===== Given entries
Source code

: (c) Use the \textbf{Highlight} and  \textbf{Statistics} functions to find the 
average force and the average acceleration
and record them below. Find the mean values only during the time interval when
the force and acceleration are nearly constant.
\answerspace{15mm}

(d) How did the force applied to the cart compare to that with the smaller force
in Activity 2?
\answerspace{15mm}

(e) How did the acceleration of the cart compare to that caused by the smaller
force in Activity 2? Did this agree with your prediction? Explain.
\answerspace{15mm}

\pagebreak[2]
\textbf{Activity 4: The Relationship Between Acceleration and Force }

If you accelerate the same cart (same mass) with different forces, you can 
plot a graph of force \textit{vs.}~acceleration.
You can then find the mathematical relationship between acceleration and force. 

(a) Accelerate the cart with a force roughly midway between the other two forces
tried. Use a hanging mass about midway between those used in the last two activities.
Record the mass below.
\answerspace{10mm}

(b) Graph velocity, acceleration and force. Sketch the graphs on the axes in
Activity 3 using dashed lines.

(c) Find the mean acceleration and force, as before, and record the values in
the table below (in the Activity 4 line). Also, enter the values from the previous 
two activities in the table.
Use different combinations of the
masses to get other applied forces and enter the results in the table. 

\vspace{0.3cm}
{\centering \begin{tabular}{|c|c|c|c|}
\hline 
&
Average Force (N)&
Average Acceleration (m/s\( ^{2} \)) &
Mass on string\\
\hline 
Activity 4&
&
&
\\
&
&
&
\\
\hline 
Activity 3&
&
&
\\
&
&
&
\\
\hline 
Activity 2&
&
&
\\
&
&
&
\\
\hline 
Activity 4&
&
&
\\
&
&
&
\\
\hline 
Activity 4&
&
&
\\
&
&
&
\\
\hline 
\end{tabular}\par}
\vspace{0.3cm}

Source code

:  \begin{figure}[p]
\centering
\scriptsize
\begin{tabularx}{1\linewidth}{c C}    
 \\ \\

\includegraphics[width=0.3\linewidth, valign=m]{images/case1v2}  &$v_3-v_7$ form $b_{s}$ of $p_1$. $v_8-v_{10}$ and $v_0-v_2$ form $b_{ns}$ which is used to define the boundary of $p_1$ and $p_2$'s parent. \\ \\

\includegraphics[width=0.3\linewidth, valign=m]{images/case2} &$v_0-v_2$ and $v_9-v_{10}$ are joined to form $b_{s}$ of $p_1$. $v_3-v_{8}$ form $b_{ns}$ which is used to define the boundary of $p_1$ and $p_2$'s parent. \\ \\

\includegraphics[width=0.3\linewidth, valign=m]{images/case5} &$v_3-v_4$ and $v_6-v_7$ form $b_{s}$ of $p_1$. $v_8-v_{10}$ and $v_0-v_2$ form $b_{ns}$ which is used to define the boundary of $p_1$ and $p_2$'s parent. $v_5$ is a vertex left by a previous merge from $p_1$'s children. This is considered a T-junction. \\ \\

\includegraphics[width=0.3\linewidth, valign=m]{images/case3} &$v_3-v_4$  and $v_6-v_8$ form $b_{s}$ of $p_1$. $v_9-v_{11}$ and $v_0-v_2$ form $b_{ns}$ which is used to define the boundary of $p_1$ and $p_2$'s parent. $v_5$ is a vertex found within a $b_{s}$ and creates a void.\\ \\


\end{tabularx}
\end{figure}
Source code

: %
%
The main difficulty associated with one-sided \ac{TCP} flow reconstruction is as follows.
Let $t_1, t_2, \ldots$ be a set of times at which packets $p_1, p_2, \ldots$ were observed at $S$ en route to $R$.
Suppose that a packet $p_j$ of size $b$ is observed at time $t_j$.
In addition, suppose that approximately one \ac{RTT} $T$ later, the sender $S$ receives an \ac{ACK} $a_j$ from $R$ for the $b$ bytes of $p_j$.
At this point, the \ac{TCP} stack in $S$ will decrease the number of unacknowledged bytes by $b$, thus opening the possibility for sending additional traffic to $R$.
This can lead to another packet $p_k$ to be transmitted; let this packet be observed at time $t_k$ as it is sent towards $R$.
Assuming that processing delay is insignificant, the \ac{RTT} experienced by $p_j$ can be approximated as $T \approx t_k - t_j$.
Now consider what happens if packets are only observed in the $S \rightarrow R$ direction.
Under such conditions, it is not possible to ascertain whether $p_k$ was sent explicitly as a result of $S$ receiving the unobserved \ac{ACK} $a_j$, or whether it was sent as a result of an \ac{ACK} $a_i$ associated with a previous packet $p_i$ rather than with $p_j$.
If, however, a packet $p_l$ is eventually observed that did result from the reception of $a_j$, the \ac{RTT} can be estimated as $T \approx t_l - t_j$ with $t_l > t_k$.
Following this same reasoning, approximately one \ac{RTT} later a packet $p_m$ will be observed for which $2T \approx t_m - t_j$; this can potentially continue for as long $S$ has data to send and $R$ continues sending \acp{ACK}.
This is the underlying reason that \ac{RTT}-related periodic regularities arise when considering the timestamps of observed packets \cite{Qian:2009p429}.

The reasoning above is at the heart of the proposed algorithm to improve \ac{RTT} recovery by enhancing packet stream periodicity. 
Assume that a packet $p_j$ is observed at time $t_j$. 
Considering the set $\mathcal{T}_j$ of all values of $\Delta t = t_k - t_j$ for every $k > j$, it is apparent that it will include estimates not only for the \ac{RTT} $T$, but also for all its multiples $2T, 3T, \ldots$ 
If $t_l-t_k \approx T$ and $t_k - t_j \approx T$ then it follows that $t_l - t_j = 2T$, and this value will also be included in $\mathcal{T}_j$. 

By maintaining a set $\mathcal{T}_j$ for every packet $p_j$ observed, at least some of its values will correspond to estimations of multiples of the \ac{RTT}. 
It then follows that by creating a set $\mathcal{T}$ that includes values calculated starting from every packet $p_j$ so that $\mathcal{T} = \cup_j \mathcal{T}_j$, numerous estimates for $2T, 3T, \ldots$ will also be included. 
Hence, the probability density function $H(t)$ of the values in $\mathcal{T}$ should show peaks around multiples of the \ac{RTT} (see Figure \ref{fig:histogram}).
==========
===== Given entries
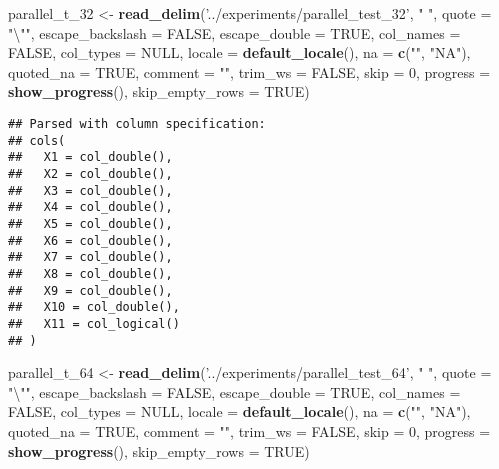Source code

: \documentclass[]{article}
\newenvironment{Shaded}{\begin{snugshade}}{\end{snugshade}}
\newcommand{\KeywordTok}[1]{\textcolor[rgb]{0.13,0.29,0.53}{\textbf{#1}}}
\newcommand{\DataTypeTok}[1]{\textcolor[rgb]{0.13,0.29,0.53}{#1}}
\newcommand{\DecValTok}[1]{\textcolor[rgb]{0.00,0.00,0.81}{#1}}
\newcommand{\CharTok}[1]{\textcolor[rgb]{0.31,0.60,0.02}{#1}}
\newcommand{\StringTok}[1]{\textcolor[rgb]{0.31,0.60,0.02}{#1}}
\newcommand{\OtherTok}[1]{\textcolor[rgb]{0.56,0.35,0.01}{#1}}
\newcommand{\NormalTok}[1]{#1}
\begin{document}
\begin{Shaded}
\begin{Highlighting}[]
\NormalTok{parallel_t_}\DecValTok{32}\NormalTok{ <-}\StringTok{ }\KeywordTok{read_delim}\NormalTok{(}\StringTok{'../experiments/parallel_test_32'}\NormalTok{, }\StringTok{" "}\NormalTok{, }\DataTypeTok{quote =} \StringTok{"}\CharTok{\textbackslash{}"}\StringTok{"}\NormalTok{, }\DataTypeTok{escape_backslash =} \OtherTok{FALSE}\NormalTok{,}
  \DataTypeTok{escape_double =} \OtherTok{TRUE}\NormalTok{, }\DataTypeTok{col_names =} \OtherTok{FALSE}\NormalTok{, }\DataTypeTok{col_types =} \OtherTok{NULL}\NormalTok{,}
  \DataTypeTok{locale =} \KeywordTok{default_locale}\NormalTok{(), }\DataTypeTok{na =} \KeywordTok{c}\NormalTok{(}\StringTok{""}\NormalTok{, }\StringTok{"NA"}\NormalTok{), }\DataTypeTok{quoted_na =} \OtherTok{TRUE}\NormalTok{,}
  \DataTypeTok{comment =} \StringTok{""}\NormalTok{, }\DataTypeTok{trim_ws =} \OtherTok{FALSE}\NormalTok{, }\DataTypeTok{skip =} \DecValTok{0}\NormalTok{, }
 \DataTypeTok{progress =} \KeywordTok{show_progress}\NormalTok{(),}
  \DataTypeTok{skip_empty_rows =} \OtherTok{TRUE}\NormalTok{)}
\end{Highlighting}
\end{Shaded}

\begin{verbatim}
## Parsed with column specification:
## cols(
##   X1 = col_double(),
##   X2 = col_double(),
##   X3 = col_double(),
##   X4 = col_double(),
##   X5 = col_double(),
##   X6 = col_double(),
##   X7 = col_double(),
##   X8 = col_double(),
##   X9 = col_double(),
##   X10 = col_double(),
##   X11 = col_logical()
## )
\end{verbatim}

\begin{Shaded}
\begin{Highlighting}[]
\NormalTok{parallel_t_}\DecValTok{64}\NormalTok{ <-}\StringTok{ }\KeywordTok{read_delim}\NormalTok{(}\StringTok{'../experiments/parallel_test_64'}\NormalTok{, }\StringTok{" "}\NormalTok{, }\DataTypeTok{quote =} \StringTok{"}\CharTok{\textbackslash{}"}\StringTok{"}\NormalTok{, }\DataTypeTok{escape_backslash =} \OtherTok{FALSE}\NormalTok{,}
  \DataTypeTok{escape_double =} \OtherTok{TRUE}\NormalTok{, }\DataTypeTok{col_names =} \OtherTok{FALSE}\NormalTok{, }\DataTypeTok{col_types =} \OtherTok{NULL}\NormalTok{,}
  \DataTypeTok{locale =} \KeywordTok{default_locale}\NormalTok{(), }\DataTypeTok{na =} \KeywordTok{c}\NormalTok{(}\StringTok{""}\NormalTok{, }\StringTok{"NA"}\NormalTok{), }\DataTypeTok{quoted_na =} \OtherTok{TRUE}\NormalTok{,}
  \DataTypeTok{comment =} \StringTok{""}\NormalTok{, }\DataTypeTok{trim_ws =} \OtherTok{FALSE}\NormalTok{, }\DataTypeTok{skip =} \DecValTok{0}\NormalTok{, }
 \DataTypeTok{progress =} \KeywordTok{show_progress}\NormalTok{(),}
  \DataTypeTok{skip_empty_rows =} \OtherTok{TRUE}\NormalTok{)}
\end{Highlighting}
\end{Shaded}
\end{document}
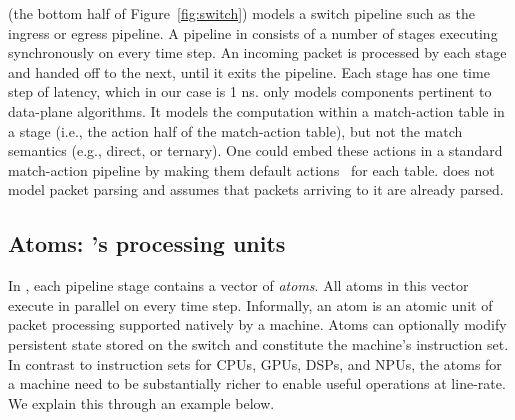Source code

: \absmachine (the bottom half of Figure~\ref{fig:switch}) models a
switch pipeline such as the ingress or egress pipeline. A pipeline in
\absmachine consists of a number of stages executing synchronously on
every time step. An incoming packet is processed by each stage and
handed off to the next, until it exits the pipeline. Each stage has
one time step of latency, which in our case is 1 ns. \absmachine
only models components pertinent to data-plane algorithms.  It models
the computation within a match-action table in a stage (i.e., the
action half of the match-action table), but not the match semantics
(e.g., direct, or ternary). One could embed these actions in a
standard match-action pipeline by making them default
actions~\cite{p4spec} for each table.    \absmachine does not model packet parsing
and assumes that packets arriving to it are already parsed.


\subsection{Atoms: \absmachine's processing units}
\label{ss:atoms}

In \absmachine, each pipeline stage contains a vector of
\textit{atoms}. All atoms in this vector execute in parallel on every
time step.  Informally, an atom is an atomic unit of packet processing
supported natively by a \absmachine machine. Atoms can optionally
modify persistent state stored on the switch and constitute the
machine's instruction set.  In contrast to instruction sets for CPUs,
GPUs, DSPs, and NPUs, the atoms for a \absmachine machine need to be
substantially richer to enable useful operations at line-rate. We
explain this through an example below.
==========
===== Given entries
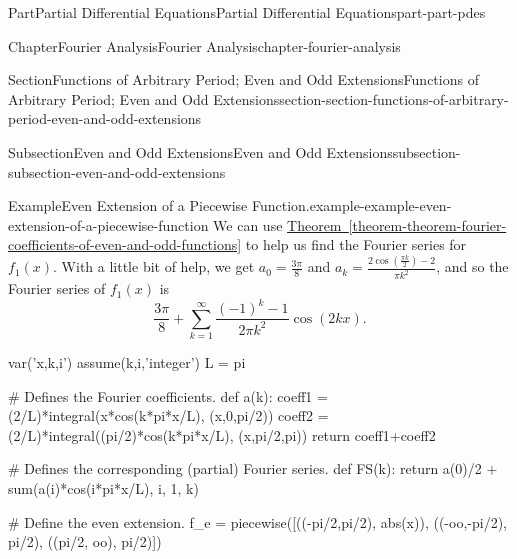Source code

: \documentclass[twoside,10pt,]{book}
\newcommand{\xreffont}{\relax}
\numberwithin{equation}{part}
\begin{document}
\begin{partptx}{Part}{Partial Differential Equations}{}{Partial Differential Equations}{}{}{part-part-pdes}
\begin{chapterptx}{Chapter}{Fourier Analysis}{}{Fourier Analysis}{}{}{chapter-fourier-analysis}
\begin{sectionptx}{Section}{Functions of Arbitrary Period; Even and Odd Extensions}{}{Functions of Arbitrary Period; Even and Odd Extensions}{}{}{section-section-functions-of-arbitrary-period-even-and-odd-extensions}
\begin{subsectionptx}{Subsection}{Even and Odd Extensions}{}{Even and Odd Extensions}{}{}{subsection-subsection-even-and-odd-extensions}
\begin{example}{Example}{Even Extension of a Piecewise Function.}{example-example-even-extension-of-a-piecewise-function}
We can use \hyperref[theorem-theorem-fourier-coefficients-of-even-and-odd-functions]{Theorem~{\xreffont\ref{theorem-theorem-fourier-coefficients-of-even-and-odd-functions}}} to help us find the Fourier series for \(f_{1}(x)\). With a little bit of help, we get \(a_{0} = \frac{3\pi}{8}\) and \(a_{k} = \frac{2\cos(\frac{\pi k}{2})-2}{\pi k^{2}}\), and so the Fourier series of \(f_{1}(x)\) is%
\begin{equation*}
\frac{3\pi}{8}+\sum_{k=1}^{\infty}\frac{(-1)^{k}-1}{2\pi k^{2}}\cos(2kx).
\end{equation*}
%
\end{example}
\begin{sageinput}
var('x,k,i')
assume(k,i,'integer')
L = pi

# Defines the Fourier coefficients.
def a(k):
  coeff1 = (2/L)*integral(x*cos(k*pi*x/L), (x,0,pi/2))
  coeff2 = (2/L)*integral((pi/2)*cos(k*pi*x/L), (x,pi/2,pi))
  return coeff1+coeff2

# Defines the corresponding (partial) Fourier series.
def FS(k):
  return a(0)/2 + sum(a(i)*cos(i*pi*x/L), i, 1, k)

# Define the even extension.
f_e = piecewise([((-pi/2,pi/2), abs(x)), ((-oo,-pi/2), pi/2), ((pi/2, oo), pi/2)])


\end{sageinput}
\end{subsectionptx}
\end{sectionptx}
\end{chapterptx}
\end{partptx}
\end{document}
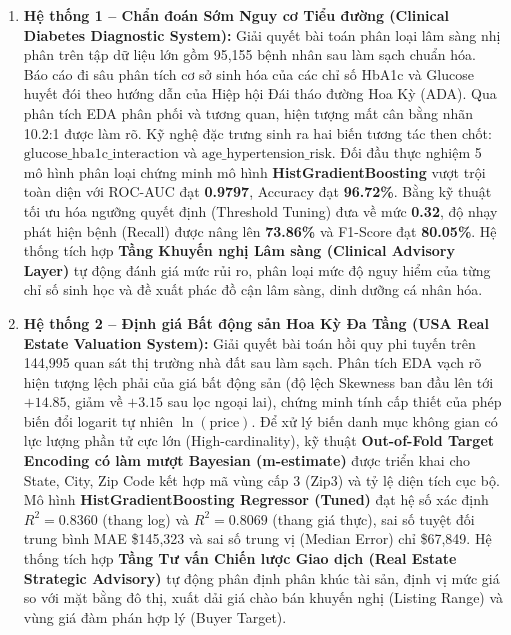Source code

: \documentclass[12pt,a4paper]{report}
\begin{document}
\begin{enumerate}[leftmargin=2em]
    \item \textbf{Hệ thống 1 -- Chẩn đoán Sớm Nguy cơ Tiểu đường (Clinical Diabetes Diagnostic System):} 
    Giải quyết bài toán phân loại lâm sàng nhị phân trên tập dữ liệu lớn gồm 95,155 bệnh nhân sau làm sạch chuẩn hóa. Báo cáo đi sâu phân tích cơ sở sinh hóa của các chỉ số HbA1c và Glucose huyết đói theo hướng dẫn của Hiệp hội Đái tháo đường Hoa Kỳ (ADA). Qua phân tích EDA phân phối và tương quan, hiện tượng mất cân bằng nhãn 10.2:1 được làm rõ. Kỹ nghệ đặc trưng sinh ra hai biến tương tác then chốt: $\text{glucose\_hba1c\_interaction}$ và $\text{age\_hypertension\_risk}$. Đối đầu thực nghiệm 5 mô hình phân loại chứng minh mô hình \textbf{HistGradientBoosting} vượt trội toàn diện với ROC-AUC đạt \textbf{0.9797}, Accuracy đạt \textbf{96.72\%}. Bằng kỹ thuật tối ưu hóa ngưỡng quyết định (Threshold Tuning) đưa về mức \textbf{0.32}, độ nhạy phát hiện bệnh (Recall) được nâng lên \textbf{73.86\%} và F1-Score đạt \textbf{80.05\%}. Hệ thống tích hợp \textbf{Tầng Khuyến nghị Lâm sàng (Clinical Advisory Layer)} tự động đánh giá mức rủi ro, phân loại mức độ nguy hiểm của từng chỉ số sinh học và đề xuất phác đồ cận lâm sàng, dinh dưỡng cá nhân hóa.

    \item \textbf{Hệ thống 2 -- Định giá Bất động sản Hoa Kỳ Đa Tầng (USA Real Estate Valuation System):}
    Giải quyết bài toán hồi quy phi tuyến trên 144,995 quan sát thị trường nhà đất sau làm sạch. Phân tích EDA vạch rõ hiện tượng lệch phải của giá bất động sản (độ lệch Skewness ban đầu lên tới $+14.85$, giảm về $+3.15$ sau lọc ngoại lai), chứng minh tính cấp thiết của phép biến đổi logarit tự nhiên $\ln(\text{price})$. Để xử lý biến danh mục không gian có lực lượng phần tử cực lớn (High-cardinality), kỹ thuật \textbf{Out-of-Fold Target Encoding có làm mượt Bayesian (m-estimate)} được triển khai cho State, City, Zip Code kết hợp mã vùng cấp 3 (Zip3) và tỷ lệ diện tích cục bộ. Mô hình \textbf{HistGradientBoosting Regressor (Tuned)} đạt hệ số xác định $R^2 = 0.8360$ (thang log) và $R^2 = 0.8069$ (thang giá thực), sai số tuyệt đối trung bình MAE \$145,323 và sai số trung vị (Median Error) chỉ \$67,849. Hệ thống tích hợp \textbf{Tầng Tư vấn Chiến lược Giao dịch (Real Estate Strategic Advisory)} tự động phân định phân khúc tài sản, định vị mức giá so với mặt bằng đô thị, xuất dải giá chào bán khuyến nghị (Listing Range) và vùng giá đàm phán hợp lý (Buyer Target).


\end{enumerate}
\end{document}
==========
Exact duplication is required for the lines above, from the line that contains "GPUs, DSPs, and" to the line that contains "explain this through an example below.", inclusive; omit all others.

GPUs, DSPs, and NPUs, the atoms for a \absmachine machine need to be
substantially richer to enable useful operations at line-rate. We
explain this through an example below.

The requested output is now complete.